Ancora più evidente risultò al Tamicci e a Ferdinando IV la "connivenza della Camera verso il principe di Avellino", allorché questi - nel 1772 - presentò al Tribunale della Sommaria una domanda per il disboscamento di una parte della difesa di Ogliara, ai confini tra i comuni di Serino, Ciffoni e Montella. E C. sosteneva - appoggiato dagli abitanti di Giffoni - che quel bosco serviva da luogo di raccolta di pericolosi banditi. Ma la Corona, preoccupata dal diffondersi del "delitto di incidere, incendiare, e così devastare boschi... ordinò alle due Udienze [di Avellino e di Salerno] il pensare, e mettere in pratica altro espediente per dissiparne li malviventi" (ibid., pp. 756, 768). L'opera fu così posta sotto la vigilanza di un procuratore fiscale della Regia Camera, che alla fine - con una consulta del 30 nov. 1781 - proibì qualsiasi disboscamento.
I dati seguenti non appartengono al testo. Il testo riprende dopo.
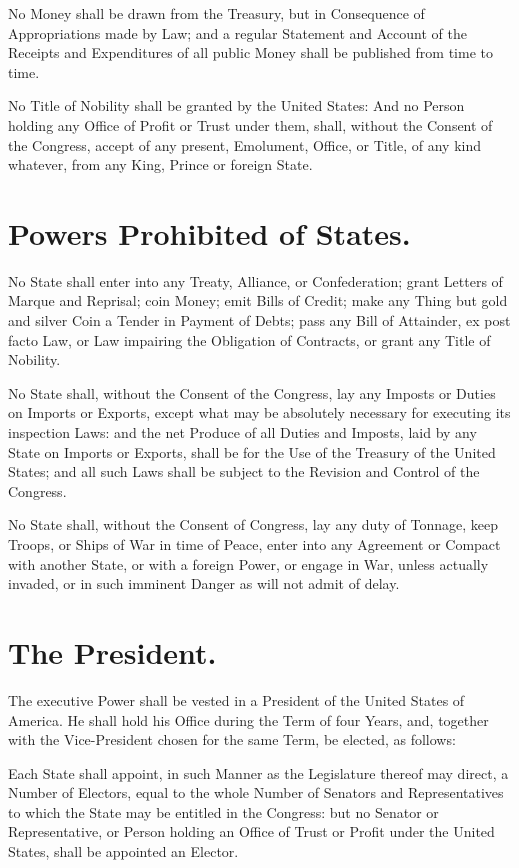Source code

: \documentclass[12pt]{constitution}
\begin{document}
No Money shall be drawn from the Treasury, but in Consequence of Appropriations
made by Law; and a regular Statement and Account of the Receipts and
Expenditures of all public Money shall be published from time to time.

No Title of Nobility shall be granted by the United States: And no Person
holding any Office of Profit or Trust under them, shall, without the Consent of
the Congress, accept of any present, Emolument, Office, or Title, of any kind
whatever, from any King, Prince or foreign State.


\section{Powers Prohibited of States.}
No State shall enter into any Treaty, Alliance, or Confederation; grant Letters
of Marque and Reprisal; coin Money; emit Bills of Credit; make any Thing but
gold and silver Coin a Tender in Payment of Debts; pass any Bill of Attainder,
ex post facto Law, or Law impairing the Obligation of Contracts, or grant any
Title of Nobility.

No State shall, without the Consent of the Congress, lay any Imposts or Duties
on Imports or Exports, except what may be absolutely necessary for executing
its inspection Laws: and the net Produce of all Duties and Imposts, laid by
any State on Imports or Exports, shall be for the Use of the Treasury of the
United States; and all such Laws shall be subject to the Revision and Control
of the Congress.

No State shall, without the Consent of Congress, lay any duty of Tonnage, keep
Troops, or Ships of War in time of Peace, enter into any Agreement or Compact
with another State, or with a foreign Power, or engage in War, unless actually
invaded, or in such imminent Danger as will not admit of delay.



\section{The President.}
The executive Power shall be vested in a President of the United States of
America. He shall hold his Office during the Term of four Years, and, together
with the Vice-President chosen for the same Term, be elected, as follows:

Each State shall appoint, in such Manner as the Legislature thereof may direct,
a Number of Electors, equal to the whole Number of Senators and Representatives
to which the State may be entitled in the Congress: but no Senator or
Representative, or Person holding an Office of Trust or Profit under the United
States, shall be appointed an Elector.
\end{document}
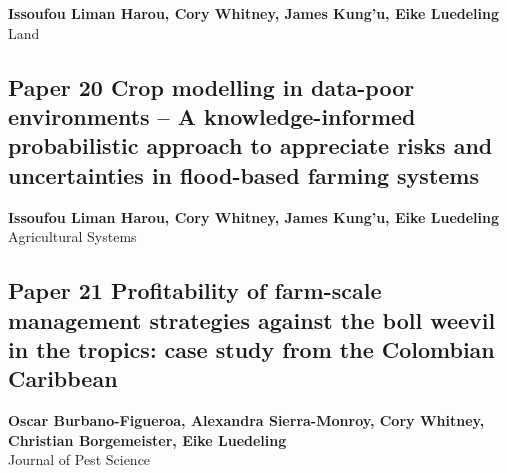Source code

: \documentclass[
]{article}
\begin{document}
\begin{center}
\vspace*{2cm}
{\Large \textbf{Issoufou Liman Harou, Cory Whitney, James Kung’u, Eike Luedeling}} \\[0.5cm]
\vspace*{1cm}
{\Large Land} \\[2cm]
\end{center}


\newpage

\hypertarget{liman_harou_crop_2021}{%
\subsection{Paper 20 Crop modelling in data-poor environments -- A
knowledge-informed probabilistic approach to appreciate risks and
uncertainties in flood-based farming
systems}\label{liman_harou_crop_2021}}

\begin{center}
\vspace*{2cm}
{\Large \textbf{Issoufou Liman Harou, Cory Whitney, James Kung'u, Eike Luedeling}} \\[0.5cm]
\vspace*{1cm}
{\Large Agricultural Systems} \\[2cm]
\end{center}


\newpage

\hypertarget{burbano-figueroa_profitability_2022}{%
\subsection{Paper 21 Profitability of farm-scale management strategies
against the boll weevil in the tropics: case study from the Colombian
Caribbean}\label{burbano-figueroa_profitability_2022}}

\begin{center}
\vspace*{2cm}
{\Large \textbf{Oscar Burbano-Figueroa, Alexandra Sierra-Monroy, Cory Whitney, Christian Borgemeister, Eike Luedeling}} \\[0.5cm]
\vspace*{1cm}
{\Large Journal of Pest Science} \\[2cm]
\end{center}

\end{document}
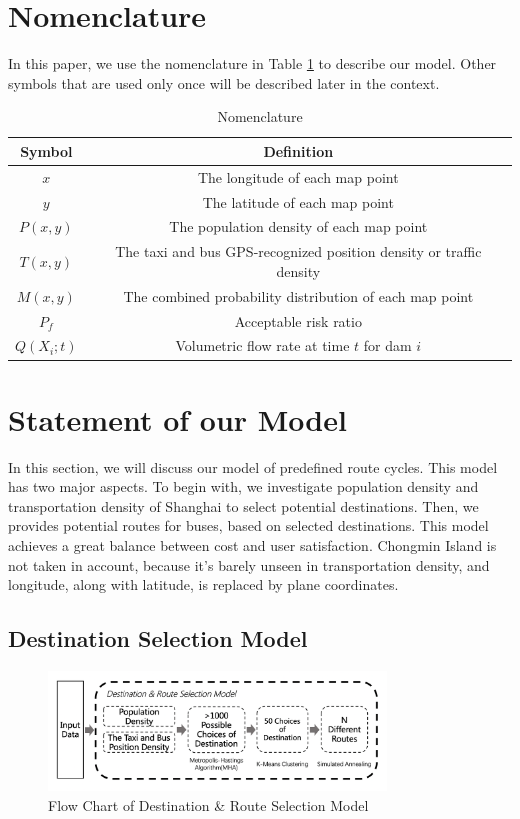 \documentclass{mcmthesis}
\begin{document}
\section{Nomenclature}\label{sec:Nome}
In this paper, we use the nomenclature in Table \ref{tab:Nomen} to describe our model. Other symbols that are used only once will be described later in the context.
\begin{table}
    \centering
    \caption{Nomenclature}
    \label{tab:Nomen}
    \begin{tabular}{c c}
\hline
    	Symbol & Definition\\
\hline
	$x$ & The longitude of each map point\\
	$y$ & The latitude of each map point\\
	$P(x,y)$ & The population density of each map point\\
	$T(x,y)$ & The taxi and bus GPS-recognized position density or traffic density\\
	$M(x,y)$ & The combined probability distribution of each map point\\
	$P_f$ & Acceptable risk ratio\\
	$Q(X_i;t)$ & Volumetric flow rate at time $t$ for dam $i$\\
\hline
    \end{tabular}
\end{table}

\section{Statement of our Model}\label{sec:stat}

In this section, we will discuss our model of predefined route cycles. This model has two major aspects. To begin with, we investigate population density and transportation density of Shanghai to select potential destinations. Then, we provides potential routes for buses, based on selected destinations. This model achieves a great balance between cost and user satisfaction. Chongmin Island is not taken in account, because it's barely unseen in transportation density, and longitude, along with latitude, is replaced by plane coordinates.

\subsection{Destination Selection Model}

\begin{figure}[h]
    \centering
    \includegraphics[width=0.8\textwidth]{figures/flowchart.png}
    \caption{Flow Chart of Destination \& Route Selection Model}
    \label{fig:flowchart}
\end{figure}
\end{document}
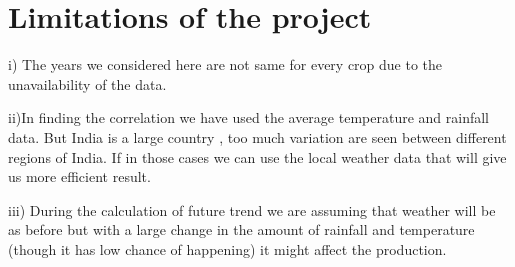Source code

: \section{Limitations of the project}

i) The years we considered here are not same for every crop due to the unavailability of the data.

\vspace{2 mm}
\hspace{-5 mm}ii)In finding the correlation we have used the average temperature and rainfall data. But India is a large country , too much variation are seen between different regions of India. If in those cases we can use the local weather data that will give us more efficient result.

\vspace{2 mm}
\hspace{-5 mm}iii) During the calculation of future trend we are assuming that weather will be as before but with a large change in the amount of rainfall and temperature (though it has low chance of happening) it might affect the production.
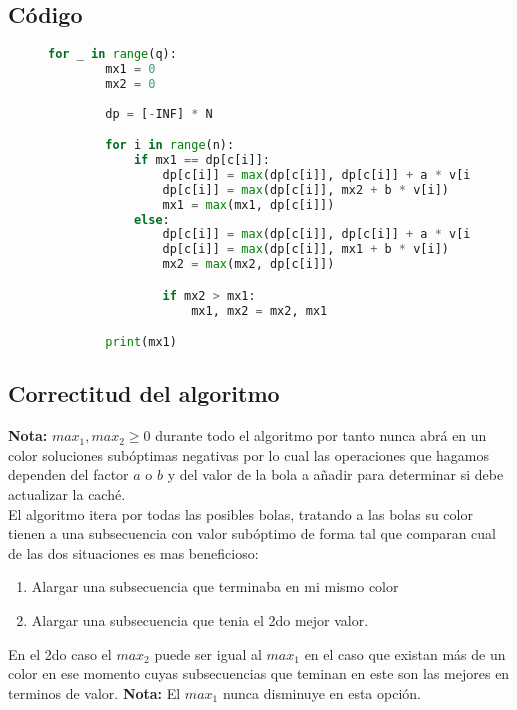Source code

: \documentclass{article}
\begin{document}
\subsection{Código}

\begin{figure}[H]
    \centering
    \begin{lstlisting}[language=Python]
        for _ in range(q):
        mx1 = 0
        mx2 = 0
        
        dp = [-INF] * N  

        for i in range(n):
            if mx1 == dp[c[i]]:
                dp[c[i]] = max(dp[c[i]], dp[c[i]] + a * v[i])
                dp[c[i]] = max(dp[c[i]], mx2 + b * v[i])
                mx1 = max(mx1, dp[c[i]])
            else:
                dp[c[i]] = max(dp[c[i]], dp[c[i]] + a * v[i])
                dp[c[i]] = max(dp[c[i]], mx1 + b * v[i])
                mx2 = max(mx2, dp[c[i]])

                if mx2 > mx1:
                    mx1, mx2 = mx2, mx1

        print(mx1)
    \end{lstlisting}
\end{figure}

\subsection{Correctitud del algoritmo}
\textbf{Nota:}
$max_1, max_2 \geq 0$ durante todo el algoritmo por tanto nunca abrá en un color soluciones subóptimas negativas 
por lo cual las operaciones que hagamos dependen del factor $a$ o $b$ y del valor de la bola a añadir para determinar 
si debe actualizar la caché.
\\
El algoritmo itera por todas las posibles bolas, tratando a las bolas su color tienen a una subsecuencia con valor 
subóptimo de forma tal que comparan cual de las dos situaciones es mas beneficioso:
\begin{enumerate}
    \item Alargar una subsecuencia que terminaba en mi mismo color
    \item Alargar una subsecuencia que tenia el 2do mejor valor.
\end{enumerate}
 En el 2do caso el $max_2 $ puede ser igual al $max_ 1$ en el caso que existan más de un color en ese momento cuyas
 subsecuencias que teminan en este son las mejores en terminos de valor.
\textbf{Nota:} El $max_1$ nunca disminuye en esta opción.
\end{document}
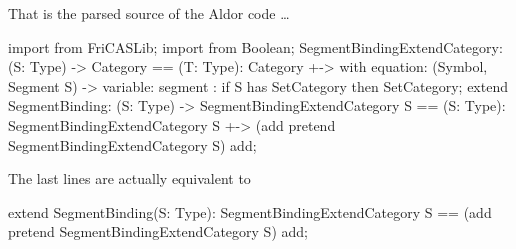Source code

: \documentclass{article}
\begin{document}
That is the parsed source of the Aldor code \ldots
\begin{code}
import from FriCASLib;
import from Boolean;
SegmentBindingExtendCategory: (S: Type) -> Category ==
  (T: Type): Category +-> with {
  equation: (Symbol, Segment S) -> %
  variable: %
  segment : %
  if S has SetCategory then SetCategory;
}
extend SegmentBinding: (S: Type) -> SegmentBindingExtendCategory S ==
  (S: Type): SegmentBindingExtendCategory S +->
    (add pretend SegmentBindingExtendCategory S) add;
\end{code}
The last lines are actually equivalent to
\begin{code}
extend SegmentBinding(S: Type): SegmentBindingExtendCategory S ==
    (add pretend SegmentBindingExtendCategory S) add;
\end{code}
\end{document}
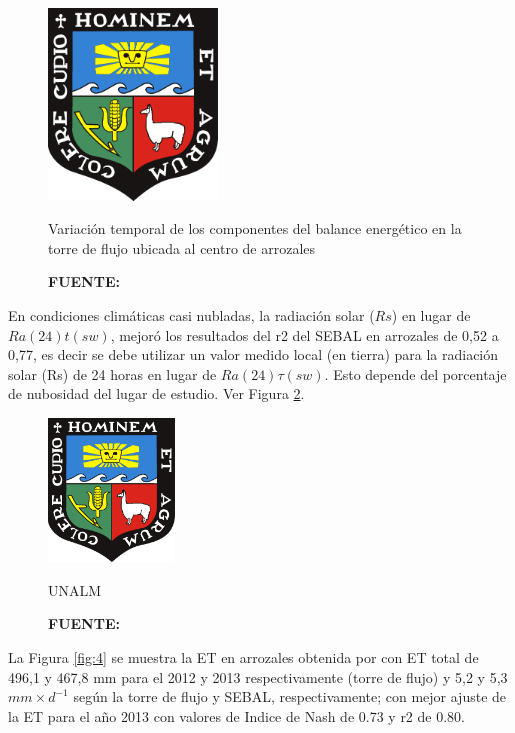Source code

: \begin{figure}[H]
    \centering
    \includegraphics[width=0.4\textwidth]{Cover/Escudo_UNALM.pdf}
    \caption{Variación temporal de los componentes del balance energético en la torre de flujo ubicada al centro de arrozales}
    \captionsetup{labelfont=rm,skip=2pt,textfont=rm,font=small}
        \caption*{\textbf{FUENTE:} \parencite{Lee2016}}
    \label{fig:2}
\end{figure}

En condiciones climáticas casi nubladas, la radiación solar ($Rs$) en lugar de $Ra(24)t(sw)$, mejoró los resultados del r2 del SEBAL en arrozales de 0,52 a 0,77, es decir se debe utilizar un valor medido local (en tierra) para la radiación solar (Rs) de 24 horas en lugar de $Ra(24)\tau (sw)$. Esto depende del porcentaje de nubosidad del lugar de estudio. Ver Figura \ref{fig:3}. 

\begin{figure}[H]
    \centering
    \includegraphics[width=0.3\textwidth]{Cover/Escudo_UNALM.pdf}
    \caption{UNALM}
    \captionsetup{labelfont=rm,skip=2pt,textfont=rm,font=small}
        \caption*{\textbf{FUENTE:} \parencite{Lee2016}}
    \label{fig:3}
\end{figure}
\vspace{-0.6cm}
La Figura \ref{fig:4} se muestra la ET en arrozales obtenida por \parencite{Lee2016} con ET total de 496,1 y 467,8 mm para el 2012 y 2013 respectivamente (torre de flujo) y 5,2 y 5,3 $mm\times d^{-1}$ según la torre de flujo y SEBAL, respectivamente; con mejor ajuste de la ET para el año 2013 con valores de Indice de Nash de 0.73 y r2 de 0.80.

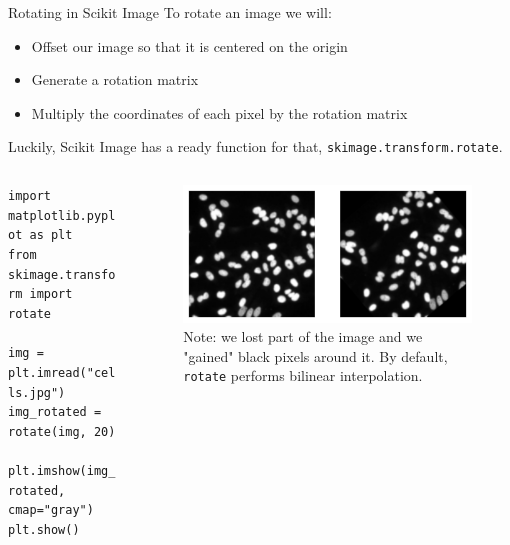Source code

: \documentclass[9pt, aspectratio=169]{beamer}
\begin{document}
\begin{frame}
    {Rotating in Scikit Image}
    To rotate an image we will:
    \begin{itemize}
        \item Offset our image so that it is centered on the origin
        \item Generate a rotation matrix
        \item Multiply the coordinates of each pixel by the rotation matrix
    \end{itemize}
    \pause
    Luckily, Scikit Image has a ready function for that, \texttt{skimage.transform.rotate}.

    \begin{columns}
        \begin{column}{0.5\textwidth}
            \begin{codebox}
                \texttt{import matplotlib.pyplot as plt\\
                    from skimage.transform import rotate\\
                    \\
                    img = plt.imread("cells.jpg")\\
                    img\_rotated = rotate(img, 20)\\
                    \\
                    plt.imshow(img\_rotated, cmap="gray")\\
                    plt.show()}
            \end{codebox}
        \end{column}
        \begin{column}{0.5\textwidth}
            \begin{figure}
                \includegraphics[width=\textwidth]{rotate_image.png}
                \caption{Note: we lost part of the image and we "gained" black pixels around it. By default, \texttt{rotate} performs bilinear interpolation.}
            \end{figure}
        \end{column}
    \end{columns}
\end{frame}
\end{document}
Il C., che ebbe nove figli (Francesco Marino, Giulia Maria, Carlo, Maria Teresa, Maria Francesca, Giovanni, Vincenzo Maria, Maria Leonilda, Maria Vincenza), morì il 3 dic. 1781 ad Avellino.

Egli fu autore di alcuni componimenti letterari intitolati Trattenimenti estivi.

Fonti e Bibl.: Arch. di Stato di Napoli, Consulte della Sommaria, vol. 245, f. 58; G. Senatore, Giorn. storico di quanto avvenne ne' due Reami di Napoli e di Sicilia l'anno 1734 e 1735, Napoli 1742, pp. 269 ss.; Lettere di B. Tanucci a Carlo III di Borbone(1759-1776), a cura di R. Mincuzzi, Roma 1969, pp. 600, 742, 752, 756, 768, 783, 907; F. Scandone, Storia di Avellino, Avellino 1950, III, pp. 112-117; F. Fabris, La geneal. della famiglia Caracciolo, a cura di A. Caracciolo, Napoli 1966, tav. VI.